=== What to produce ===
Look through the entries. Copy each line that has the word "After".

[[ Source records open ]]

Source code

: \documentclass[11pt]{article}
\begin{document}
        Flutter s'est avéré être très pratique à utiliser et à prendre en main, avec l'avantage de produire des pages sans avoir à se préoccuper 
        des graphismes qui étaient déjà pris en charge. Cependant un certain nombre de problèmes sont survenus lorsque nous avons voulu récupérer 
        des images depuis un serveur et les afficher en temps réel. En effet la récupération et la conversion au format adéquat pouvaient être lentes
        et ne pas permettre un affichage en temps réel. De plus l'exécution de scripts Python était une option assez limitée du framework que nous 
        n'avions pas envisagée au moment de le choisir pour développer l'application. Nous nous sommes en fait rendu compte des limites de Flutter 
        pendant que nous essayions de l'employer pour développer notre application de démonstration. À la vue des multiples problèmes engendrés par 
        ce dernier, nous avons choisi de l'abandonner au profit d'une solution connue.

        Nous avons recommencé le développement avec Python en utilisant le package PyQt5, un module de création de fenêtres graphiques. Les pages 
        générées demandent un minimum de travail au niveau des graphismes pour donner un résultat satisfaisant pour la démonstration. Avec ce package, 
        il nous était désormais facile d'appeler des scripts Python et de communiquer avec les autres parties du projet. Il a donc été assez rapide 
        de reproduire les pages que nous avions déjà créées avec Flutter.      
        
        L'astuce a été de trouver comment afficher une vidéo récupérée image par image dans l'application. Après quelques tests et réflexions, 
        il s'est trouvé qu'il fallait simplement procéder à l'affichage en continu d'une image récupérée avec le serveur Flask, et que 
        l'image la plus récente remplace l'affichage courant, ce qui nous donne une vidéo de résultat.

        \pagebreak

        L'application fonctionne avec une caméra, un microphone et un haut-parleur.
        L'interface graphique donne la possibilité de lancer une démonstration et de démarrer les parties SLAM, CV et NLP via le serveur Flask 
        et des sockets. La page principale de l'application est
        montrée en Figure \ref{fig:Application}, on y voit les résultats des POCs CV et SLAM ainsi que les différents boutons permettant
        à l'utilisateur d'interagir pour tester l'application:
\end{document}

[[ Source records closed ]]
[[ Source records open ]]

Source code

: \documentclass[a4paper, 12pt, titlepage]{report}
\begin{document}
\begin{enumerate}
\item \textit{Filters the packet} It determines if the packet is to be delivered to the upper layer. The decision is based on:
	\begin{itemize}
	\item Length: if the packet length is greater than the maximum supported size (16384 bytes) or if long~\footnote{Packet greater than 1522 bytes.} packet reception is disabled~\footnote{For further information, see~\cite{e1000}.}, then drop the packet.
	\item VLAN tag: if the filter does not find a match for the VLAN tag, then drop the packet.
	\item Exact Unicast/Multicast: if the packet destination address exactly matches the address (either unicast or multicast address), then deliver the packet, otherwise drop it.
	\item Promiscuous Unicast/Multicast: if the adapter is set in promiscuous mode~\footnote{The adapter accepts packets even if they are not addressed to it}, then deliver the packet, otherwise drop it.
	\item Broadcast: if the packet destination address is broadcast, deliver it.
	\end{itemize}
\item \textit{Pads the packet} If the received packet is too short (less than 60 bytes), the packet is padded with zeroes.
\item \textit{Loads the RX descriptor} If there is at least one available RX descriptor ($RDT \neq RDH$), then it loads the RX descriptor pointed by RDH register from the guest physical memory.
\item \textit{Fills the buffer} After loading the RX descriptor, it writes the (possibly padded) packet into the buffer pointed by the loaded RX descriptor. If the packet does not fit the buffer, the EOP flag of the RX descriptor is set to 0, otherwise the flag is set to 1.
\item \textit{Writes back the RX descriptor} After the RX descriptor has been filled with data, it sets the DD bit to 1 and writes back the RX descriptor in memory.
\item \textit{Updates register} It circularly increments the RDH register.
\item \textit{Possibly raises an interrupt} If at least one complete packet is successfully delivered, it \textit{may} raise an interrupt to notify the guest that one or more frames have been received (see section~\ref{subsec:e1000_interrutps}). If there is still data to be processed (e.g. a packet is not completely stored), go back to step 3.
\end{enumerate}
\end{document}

[[ Source records closed ]]

=== Problem solution ===
\item \textit{Fills the buffer} After loading the RX descriptor, it writes the (possibly padded) packet into the buffer pointed by the loaded RX descriptor. If the packet does not fit the buffer, the EOP flag of the RX descriptor is set to 0, otherwise the flag is set to 1.
\item \textit{Writes back the RX descriptor} After the RX descriptor has been filled with data, it sets the DD bit to 1 and writes back the RX descriptor in memory.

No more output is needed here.